Mise à jour d’une revue Cochrane sur la prise en charge du mal de gorge aigu : une place limitée pour les antibiotiques
Dans le mal de gorge aigu (pharyngite et tonsillite), les antibiotiques ne sont que rarement indiqués, car le bénéfice attendu est très limité [BAPCOC, 2021]. C’est ce que confirme une mise à jour 2021 de la revue Cochrane à propos de la prise en charge du mal de gorge aigu 5. Les études incluses ont examiné 15 337 patients atteints d’un mal de gorge aigu.

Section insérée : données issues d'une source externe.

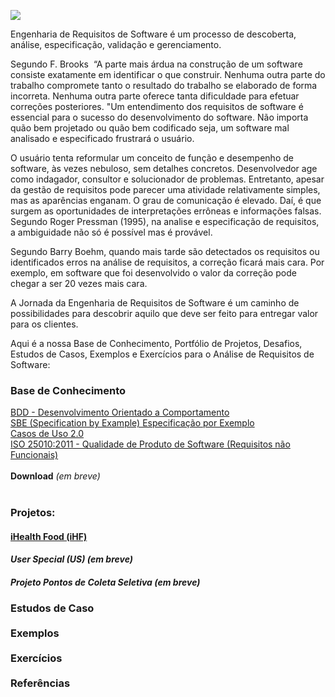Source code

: ![](http://www.etecnologia.com.br/treinamentos/fars/Infografico-grs-out23-v4.png)

Engenharia de Requisitos de Software é um processo de descoberta, análise, especificação, validação e gerenciamento.

Segundo F. Brooks  “A parte mais árdua na construção de um software consiste exatamente em identificar o que construir. Nenhuma outra parte do trabalho compromete tanto o resultado do trabalho se elaborado de forma incorreta. Nenhuma outra parte oferece tanta dificuldade para efetuar correções posteriores. "Um entendimento dos requisitos de software é essencial para o sucesso do desenvolvimento do software. Não importa quão bem projetado ou quão bem codificado seja, um software mal analisado e especificado frustrará o usuário.

O usuário tenta reformular um conceito de função e desempenho de software, às vezes nebuloso, sem detalhes concretos. Desenvolvedor age como indagador, consultor e solucionador de problemas.
Entretanto, apesar da gestão de requisitos pode parecer uma atividade relativamente simples, mas as aparências enganam. O grau de comunicação é elevado. Daí, é que surgem as oportunidades de interpretações errôneas e informações falsas. Segundo Roger Pressman (1995), na analise e especificação de requisitos, a ambiguidade não só é possível mas é provável.

Segundo Barry Boehm, quando mais tarde são detectados os requisitos ou identificados erros na análise de requisitos, a correção ficará mais cara. Por exemplo, em software que foi desenvolvido o valor da correção pode chegar a ser 20 vezes mais cara.

A Jornada da Engenharia de Requisitos de Software é um caminho de possibilidades para descobrir aquilo que deve ser feito para entregar valor para os clientes.

Aqui é a nossa Base de Conhecimento, Portfólio de Projetos, Desafios, Estudos de Casos, Exemplos e Exercícios para o Análise de Requisitos de Software:

<H3><B>Base de Conhecimento</B></H3>
<a href="https://github.com/eTecnologia/projeto-genesis/wiki/BDD-(Desenvolvimento-Orientado-a-Comportamento)">BDD - Desenvolvimento Orientado a Comportamento</a>  
<BR>  
<a href="https://github.com/eTecnologia/projeto-genesis/wiki/Especifica%C3%A7%C3%A3o-por-exemplo-(SBE)">SBE (Specification by Example) Especificação por Exemplo</a> 
<BR>
<a href = "https://github.com/eTecnologia/projeto-genesis/wiki/Caso-de-Uso-2.0">Casos de Uso 2.0</a>
<BR>
<a href = "https://github.com/eTecnologia/Analise-de-Requisitos-de-Software/wiki/ISO-25010">
ISO 25010:2011 - Qualidade de Produto de Software (Requisitos não Funcionais)</a>
<BR>
<BR>
  <strong>Download</strong> <i>(em breve)</i>
<BR>
<BR>
<H3><B>Projetos:</B></H3>

<a href="https://github.com/Rildosan/iHealthFood" ><H4><B>iHealth Food (iHF)</B></H4></a>

<H4><i>User Special (US)</B> (em breve)</i></H4>
<!-- <a href="https://github.com/Rildosan/User-Special" ><H4><B>User Special (US)</B></H4></a>--> 

<H4><i>Projeto Pontos de Coleta Seletiva (em breve)</i></H4>

<H3><B>Estudos de Caso
<BR>
<BR>
Exemplos
<BR>
<BR>
Exercícios
<BR>
<BR>
Referências</B></H3>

L’âge des patients variait de 1 an à plus de 50 ans. La conclusion est que les antibiotiques réduisent la survenue de complications très rares (des incertitudes subsistant en ce qui concerne la glomérulonéphrite aiguë (cf. « + plus d’infos »)) ainsi que la durée des symptômes, mais l'effet est très modeste. Ce qui peut justifier une attitude attentiste. La place des antibiotiques dans le traitement du mal de gorge aigu est limitée.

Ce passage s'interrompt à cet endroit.